Warette'nin yeteğini bilmeyen yok sanırım. Fakat; yeteneğini kullanıren kendisi ile tanaştığı gibi, okuru da zor a soktuğunu gözlemliyorum. Daha sade bir dille yazsa mükemmeli yakalar. Zaten mükemmeli yakalamak bir sorun, bir hedef olmasa da... öyle deriz hep... yazıp kenara çekilirken, yarını da düşünmek lazım değil mi?
Metin'in eleştirilerinden sonra benim ki tuz biber olmaz sanırım, zaten eleştirmiyorum, beğeniyorum. Sadece yabancı kelimelerin sık kullanılmasını şiiri etkiliyor diyorum.
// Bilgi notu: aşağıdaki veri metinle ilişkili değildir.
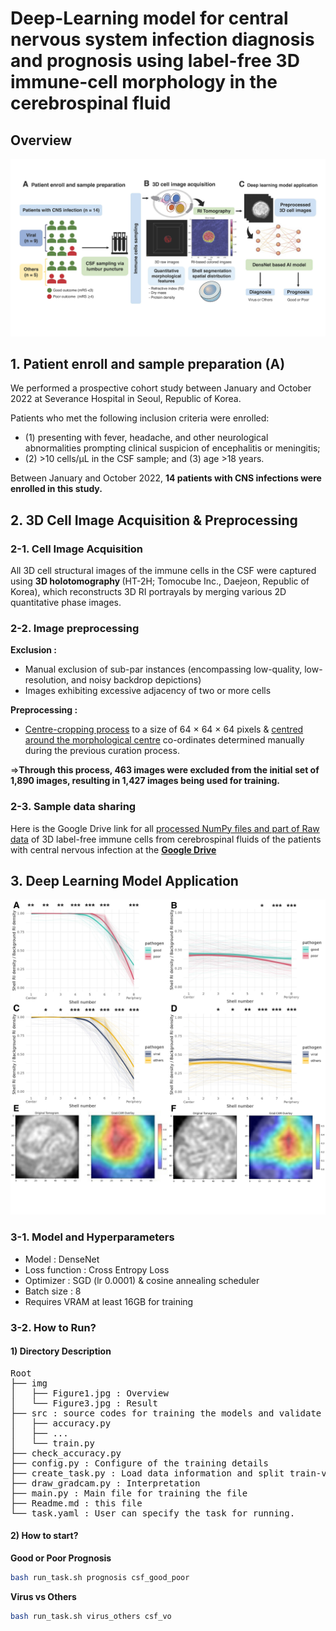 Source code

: # Deep-Learning model for central nervous system infection diagnosis and prognosis using label-free 3D immune-cell morphology in the cerebrospinal fluid

## Overview
![Figure1](img/Figure1.jpg)


## 1. Patient enroll and sample preparation (A)
We performed a prospective cohort study between January and October 2022 at Severance Hospital in Seoul, Republic of Korea. 

Patients who met the following inclusion criteria were enrolled: 
- (1) presenting with fever, headache, and other neurological abnormalities prompting clinical suspicion of encephalitis or meningitis; 
- (2) >10 cells/μL in the CSF sample; and (3) age >18 years. 

Between January and October 2022, <b>14 patients with CNS infections were enrolled in this study.</b>

## 2. 3D Cell Image Acquisition & Preprocessing
### 2-1. Cell Image Acquisition
All 3D cell structural images of the immune cells in the CSF were captured using <b>3D holotomography </b>(HT-2H; Tomocube Inc., Daejeon, Republic of Korea), which reconstructs 3D RI portrayals by merging various 2D quantitative phase images.


### 2-2. Image preprocessing
<b>Exclusion : </b>
- Manual exclusion of sub-par instances (encompassing low-quality, low-resolution, and noisy backdrop depictions)
- Images exhibiting excessive adjacency of two or more cells

<b>Preprocessing :</b>
- <u>Centre-cropping process</u> to a size of 64 × 64 × 64 pixels & <u>centred around the morphological centre</u> co-ordinates determined manually during the previous curation process.


=><b>Through this process, 463 images were excluded from the initial set of 1,890 images, resulting in 1,427 images being used for training.</b> 

### 2-3. Sample data sharing
Here is the Google Drive link for all <u>processed NumPy files and part of Raw data</u> of 3D label-free immune cells from cerebrospinal fluids of the patients with central nervous infection at the <b>[Google Drive](https://drive.google.com/drive/folders/1---UpcPPSYeLeMHsh9VxgRubVkXziMeZ?usp=sharing)</b>



## 3. Deep Learning Model Application
![Figure3](img/Figure3.jpg)

### 3-1. Model and Hyperparameters
- Model : DenseNet
- Loss function : Cross Entropy Loss
- Optimizer : SGD (lr 0.0001) & cosine annealing scheduler 
- Batch size : 8
- Requires VRAM at least 16GB for training

### 3-2. How to Run?
#### 1) <b> Directory Description</b>
<pre>
Root
├── img
│   ├── Figure1.jpg : Overview
│   └── Figure3.jpg : Result
├── src : source codes for training the models and validate the result
│   ├── accuracy.py
│   ├── ...
│   └── train.py
├── check_accuracy.py
├── config.py : Configure of the training details
├── create_task.py : Load data information and split train-valid-test by the given task
├── draw_gradcam.py : Interpretation
├── main.py : Main file for training the file
├── Readme.md : this file
└── task.yaml : User can specify the task for running.
</pre>



#### 2) How to start?

<b> Good or Poor Prognosis </b>
```bash
bash run_task.sh prognosis csf_good_poor
```

<b> Virus vs Others </b>
```bash
bash run_task.sh virus_others csf_vo
```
Hem eleştirsem ne olur, değer vermesek kaale alır mıyız?
İyi yazıyorsun iyi yazacağına eminim. Sadece kelimelerle dansta dikkat, senin kelimelerin sana yeter.
Şiirin hikâyesine veya altına not olarak sözcüklerin düşülmesine şiddetle karşıyım. Bazen yapıyorlar şiir altında sözlük, çok itici. Merak eden google amcasına yazsın canım. ^_^ Ama giderek sadeleştiğinin farkındayım.
Öncelikle bilmeni isterim ki Metin Abinin eleştirisinden sonra senin eleştirin de tuz biber olur gibi bir şey asla olamaz. Eğer eleştiri almayacaksak burada işimiz yok.
İçin rahat olsun.
Şiirlerime verilen değerin farkındayım. Senin şiir lere bakış açının farkındayım.
Lakin; şiir yazmak birikimdir, iyi şiir yazmak yetenektir, muhteşem şiir yazmak/ imkansızdır. Herkes başka şey ister özellikle okurun istekleri hiç bitmez.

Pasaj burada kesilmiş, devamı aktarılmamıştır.